Top of WORKING DATA
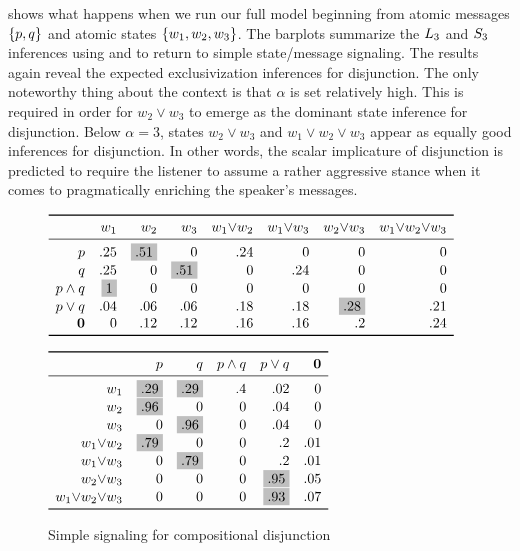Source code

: \documentclass{article}
\begin{document}

 shows what happens when we run our full model
beginning from atomic messages $\set{p,q}$ and atomic states
$\set{w_{1}, w_{2}, w_{3}}$. The barplots summarize the
$\ListenerK[3]$ and $\SpeakerK[3]$ inferences using  and
 to return to simple state/message signaling. The results
again reveal the expected exclusivization inferences for disjunction.
The only noteworthy thing about the context is that $\alpha$ is set
relatively high. This is required in order for $w_{2} \vee w_{3}$ to
emerge as the dominant state inference for disjunction. Below
$\alpha = 3$, states $w_{2} \vee w_{3}$ and
$w_{1} \vee w_{2} \vee w_{3}$ appear as equally good inferences for
disjunction. In other words, the scalar implicature of disjunction is
predicted to require the listener to assume a rather aggressive stance
when it comes to pragmatically enriching the speaker's messages.

\begin{figure}[tp]
  \centering
  $\closurelex
  {.25 & \graycell{.51} & 0 & .24 & 0 & 0 & 0}
  {\graycell{1} & 0 & 0 & 0 & 0 & 0 & 0}
  {.25 & 0 & \graycell{.51} & 0 & .24 & 0 & 0}
  {.04 & .06 & .06 & .18 & .18 & \graycell{.28} & .21}
  {0 & .12 & .12 & .16 & .16 & .2 & .24}$

$\begin{array}[c]{ *{6}{r} }
\toprule
  & p & q & \pandq & \porq & \nullmsg \\
\midrule
w_{1} & \graycell{.29} & \graycell{.29} & .4 & .02 & 0 \\
w_{2} & \graycell{.96} & 0   & 0  & .04 & 0 \\
w_{3} & 0   & \graycell{.96} & 0  & .04 & 0 \\
w_{1}{\vee}w_{2} & \graycell{.79} & 0   & 0  & .2  & .01 \\
w_{1}{\vee}w_{3} & 0   & \graycell{.79} & 0 & .2  & .01 \\
w_{2}{\vee}w_{3} & 0   & 0   & 0 & \graycell{.95} & .05 \\
w_{1}{\vee}w_{2}{\vee}w_{3} & 0   & 0   & 0 & \graycell{.93} & .07 \\
\bottomrule
\end{array}$
   \caption{Simple signaling for compositional disjunction}
  \label{fig:compdisj}
\end{figure}



\end{document}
Bottom of WORKING DATA
● ASSIGNMENT: Could you copy the data above exactly, leaving the pictures out?

● RESPONSE AREA:
Source code

: \documentclass{article}
\begin{document}

 shows what happens when we run our full model
beginning from atomic messages $\set{p,q}$ and atomic states
$\set{w_{1}, w_{2}, w_{3}}$. The barplots summarize the
$\ListenerK[3]$ and $\SpeakerK[3]$ inferences using  and
 to return to simple state/message signaling. The results
again reveal the expected exclusivization inferences for disjunction.
The only noteworthy thing about the context is that $\alpha$ is set
relatively high. This is required in order for $w_{2} \vee w_{3}$ to
emerge as the dominant state inference for disjunction. Below
$\alpha = 3$, states $w_{2} \vee w_{3}$ and
$w_{1} \vee w_{2} \vee w_{3}$ appear as equally good inferences for
disjunction. In other words, the scalar implicature of disjunction is
predicted to require the listener to assume a rather aggressive stance
when it comes to pragmatically enriching the speaker's messages.

\begin{figure}[tp]
  \centering
  $\closurelex
  {.25 & \graycell{.51} & 0 & .24 & 0 & 0 & 0}
  {\graycell{1} & 0 & 0 & 0 & 0 & 0 & 0}
  {.25 & 0 & \graycell{.51} & 0 & .24 & 0 & 0}
  {.04 & .06 & .06 & .18 & .18 & \graycell{.28} & .21}
  {0 & .12 & .12 & .16 & .16 & .2 & .24}$

$\begin{array}[c]{ *{6}{r} }
\toprule
  & p & q & \pandq & \porq & \nullmsg \\
\midrule
w_{1} & \graycell{.29} & \graycell{.29} & .4 & .02 & 0 \\
w_{2} & \graycell{.96} & 0   & 0  & .04 & 0 \\
w_{3} & 0   & \graycell{.96} & 0  & .04 & 0 \\
w_{1}{\vee}w_{2} & \graycell{.79} & 0   & 0  & .2  & .01 \\
w_{1}{\vee}w_{3} & 0   & \graycell{.79} & 0 & .2  & .01 \\
w_{2}{\vee}w_{3} & 0   & 0   & 0 & \graycell{.95} & .05 \\
w_{1}{\vee}w_{2}{\vee}w_{3} & 0   & 0   & 0 & \graycell{.93} & .07 \\
\bottomrule
\end{array}$
   \caption{Simple signaling for compositional disjunction}
  \label{fig:compdisj}
\end{figure}



\end{document}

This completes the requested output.